RECORDS FOR THIS EXERCISE:
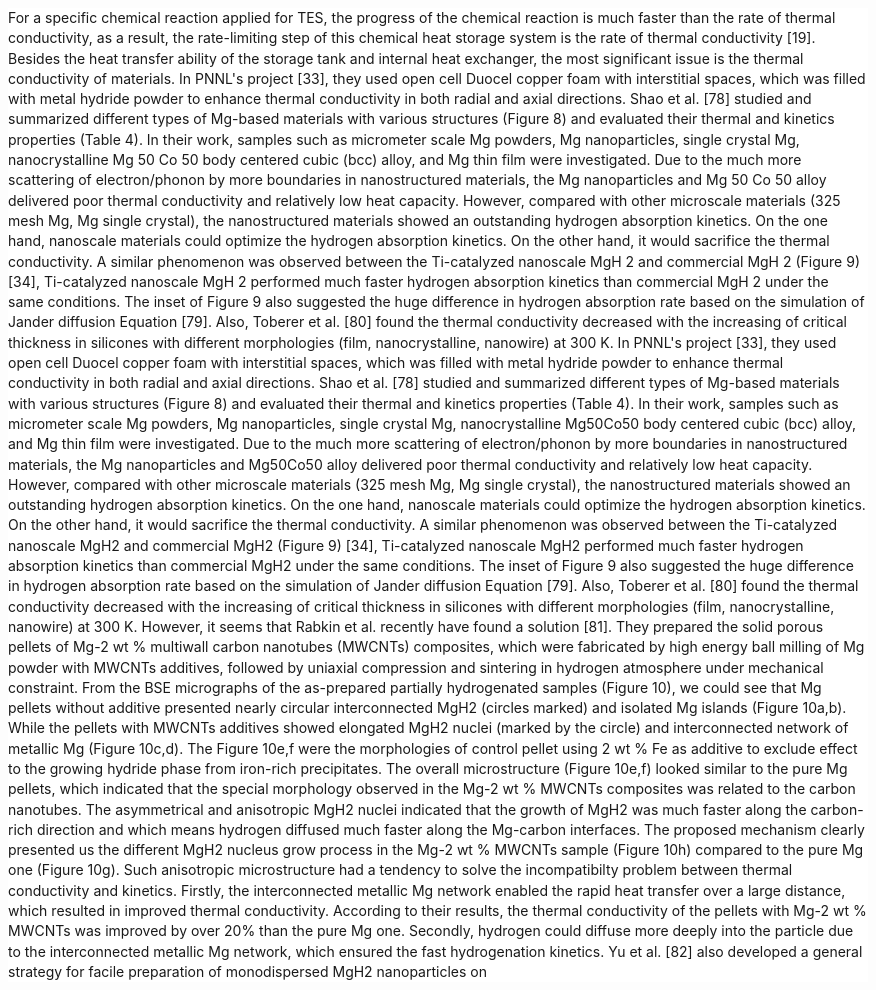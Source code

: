 For a specific chemical reaction applied for TES, the progress of the chemical reaction is much faster than the rate of thermal conductivity, as a result, the rate-limiting step of this chemical heat storage system is the rate of thermal conductivity [19]. Besides the heat transfer ability of the storage tank and internal heat exchanger, the most significant issue is the thermal conductivity of materials. In PNNL's project [33], they used open cell Duocel copper foam with interstitial spaces, which was filled with metal hydride powder to enhance thermal conductivity in both radial and axial directions. Shao et al. [78] studied and summarized different types of Mg-based materials with various structures (Figure 8) and evaluated their thermal and kinetics properties (Table 4). In their work, samples such as micrometer scale Mg powders, Mg nanoparticles, single crystal Mg, nanocrystalline Mg 50 Co 50 body centered cubic (bcc) alloy, and Mg thin film were investigated. Due to the much more scattering of electron/phonon by more boundaries in nanostructured materials, the Mg nanoparticles and Mg 50 Co 50 alloy delivered poor thermal conductivity and relatively low heat capacity. However, compared with other microscale materials (325 mesh Mg, Mg single crystal), the nanostructured materials showed an outstanding hydrogen absorption kinetics. On the one hand, nanoscale materials could optimize the hydrogen absorption kinetics. On the other hand, it would sacrifice the thermal conductivity. A similar phenomenon was observed between the Ti-catalyzed nanoscale MgH 2 and commercial MgH 2 (Figure 9) [34], Ti-catalyzed nanoscale MgH 2 performed much faster hydrogen absorption kinetics than commercial MgH 2 under the same conditions. The inset of Figure 9 also suggested the huge difference in hydrogen absorption rate based on the simulation of Jander diffusion Equation [79]. Also, Toberer et al. [80] found the thermal conductivity decreased with the increasing of critical thickness in silicones with different morphologies (film, nanocrystalline, nanowire) at 300 K. In PNNL's project [33], they used open cell Duocel copper foam with interstitial spaces, which was filled with metal hydride powder to enhance thermal conductivity in both radial and axial directions. Shao et al. [78] studied and summarized different types of Mg-based materials with various structures (Figure 8) and evaluated their thermal and kinetics properties (Table 4). In their work, samples such as micrometer scale Mg powders, Mg nanoparticles, single crystal Mg, nanocrystalline Mg50Co50 body centered cubic (bcc) alloy, and Mg thin film were investigated. Due to the much more scattering of electron/phonon by more boundaries in nanostructured materials, the Mg nanoparticles and Mg50Co50 alloy delivered poor thermal conductivity and relatively low heat capacity. However, compared with other microscale materials (325 mesh Mg, Mg single crystal), the nanostructured materials showed an outstanding hydrogen absorption kinetics. On the one hand, nanoscale materials could optimize the hydrogen absorption kinetics. On the other hand, it would sacrifice the thermal conductivity. A similar phenomenon was observed between the Ti-catalyzed nanoscale MgH2 and commercial MgH2 (Figure 9) [34], Ti-catalyzed nanoscale MgH2 performed much faster hydrogen absorption kinetics than commercial MgH2 under the same conditions. The inset of Figure  9 also suggested the huge difference in hydrogen absorption rate based on the simulation of Jander diffusion Equation [79]. Also, Toberer et al. [80] found the thermal conductivity decreased with the increasing of critical thickness in silicones with different morphologies (film, nanocrystalline, nanowire) at 300 K.    However, it seems that Rabkin et al. recently have found a solution [81]. They prepared the solid porous pellets of Mg-2 wt % multiwall carbon nanotubes (MWCNTs) composites, which were fabricated by high energy ball milling of Mg powder with MWCNTs additives, followed by uniaxial compression and sintering in hydrogen atmosphere under mechanical constraint. From the BSE micrographs of the as-prepared partially hydrogenated samples (Figure 10), we could see that Mg pellets without additive presented nearly circular interconnected MgH2 (circles marked) and isolated Mg islands (Figure 10a,b). While the pellets with MWCNTs additives showed elongated MgH2 nuclei (marked by the circle) and interconnected network of metallic Mg (Figure 10c,d). The Figure 10e,f were the morphologies of control pellet using 2 wt % Fe as additive to exclude effect to the growing hydride phase from iron-rich precipitates. The overall microstructure (Figure 10e,f) looked similar to the pure Mg pellets, which indicated that the special morphology observed in the Mg-2 wt % MWCNTs composites was related to the carbon nanotubes. The asymmetrical and anisotropic MgH2 nuclei indicated that the growth of MgH2 was much faster along the carbon-rich direction and which means hydrogen diffused much faster along the Mg-carbon interfaces. The proposed mechanism clearly presented us the different MgH2 nucleus grow process in the Mg-2 wt % MWCNTs sample (Figure 10h) compared to the pure Mg one (Figure 10g). Such anisotropic microstructure had a tendency to solve the incompatibilty problem between thermal conductivity and kinetics. Firstly, the interconnected metallic Mg network enabled the rapid heat transfer over a large distance, which resulted in improved thermal conductivity. According to their results, the thermal conductivity of the pellets with Mg-2 wt % MWCNTs was improved by over 20% than the pure Mg one. Secondly, hydrogen could diffuse more deeply into the particle due to the interconnected metallic Mg network, which ensured the fast hydrogenation kinetics. Yu et al. [82] also developed a general strategy for facile preparation of monodispersed MgH2 nanoparticles on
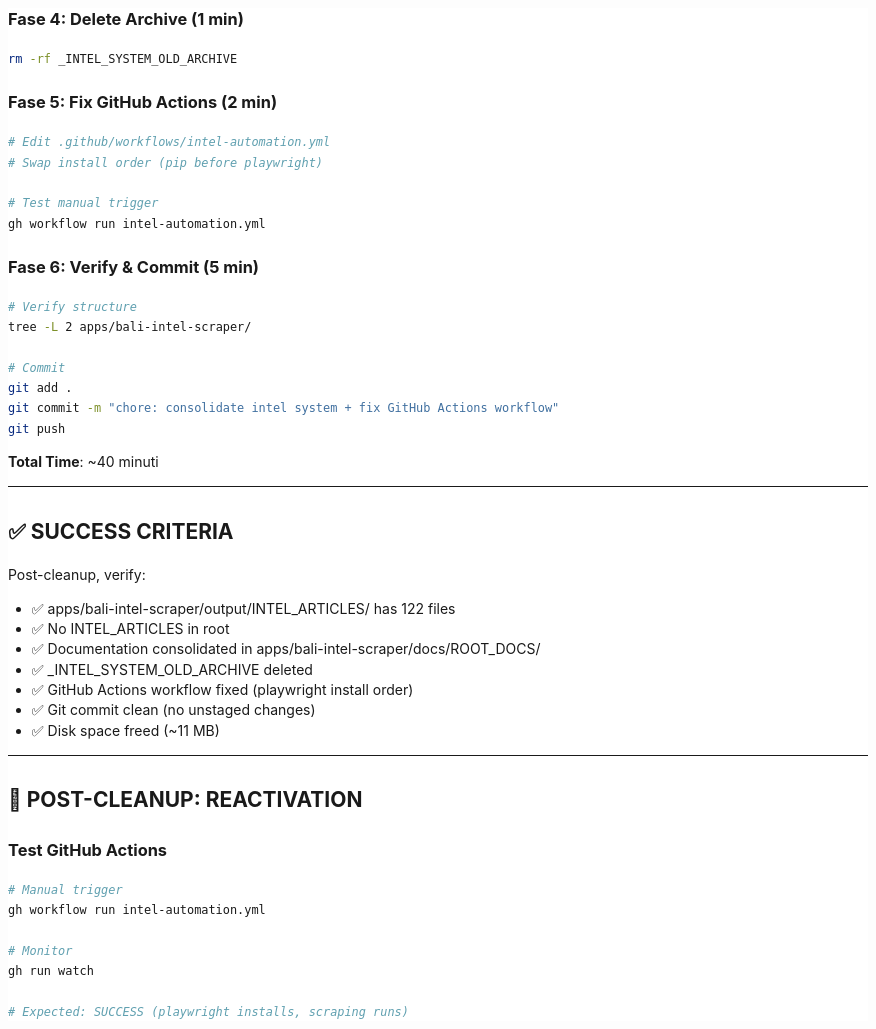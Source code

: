 ### **Fase 4: Delete Archive** (1 min)
```bash
rm -rf _INTEL_SYSTEM_OLD_ARCHIVE
```

### **Fase 5: Fix GitHub Actions** (2 min)
```bash
# Edit .github/workflows/intel-automation.yml
# Swap install order (pip before playwright)

# Test manual trigger
gh workflow run intel-automation.yml
```

### **Fase 6: Verify & Commit** (5 min)
```bash
# Verify structure
tree -L 2 apps/bali-intel-scraper/

# Commit
git add .
git commit -m "chore: consolidate intel system + fix GitHub Actions workflow"
git push
```

**Total Time**: ~40 minuti

---

## ✅ SUCCESS CRITERIA

Post-cleanup, verify:
- ✅ apps/bali-intel-scraper/output/INTEL_ARTICLES/ has 122 files
- ✅ No INTEL_ARTICLES in root
- ✅ Documentation consolidated in apps/bali-intel-scraper/docs/ROOT_DOCS/
- ✅ _INTEL_SYSTEM_OLD_ARCHIVE deleted
- ✅ GitHub Actions workflow fixed (playwright install order)
- ✅ Git commit clean (no unstaged changes)
- ✅ Disk space freed (~11 MB)

---

## 🚀 POST-CLEANUP: REACTIVATION

### **Test GitHub Actions**
```bash
# Manual trigger
gh workflow run intel-automation.yml

# Monitor
gh run watch

# Expected: SUCCESS (playwright installs, scraping runs)
```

YOUR OBJECTIVE:
The answer must consist of every line above that contains the word "order".

WRITTEN REPLY:
# Swap install order (pip before playwright)
- ✅ GitHub Actions workflow fixed (playwright install order)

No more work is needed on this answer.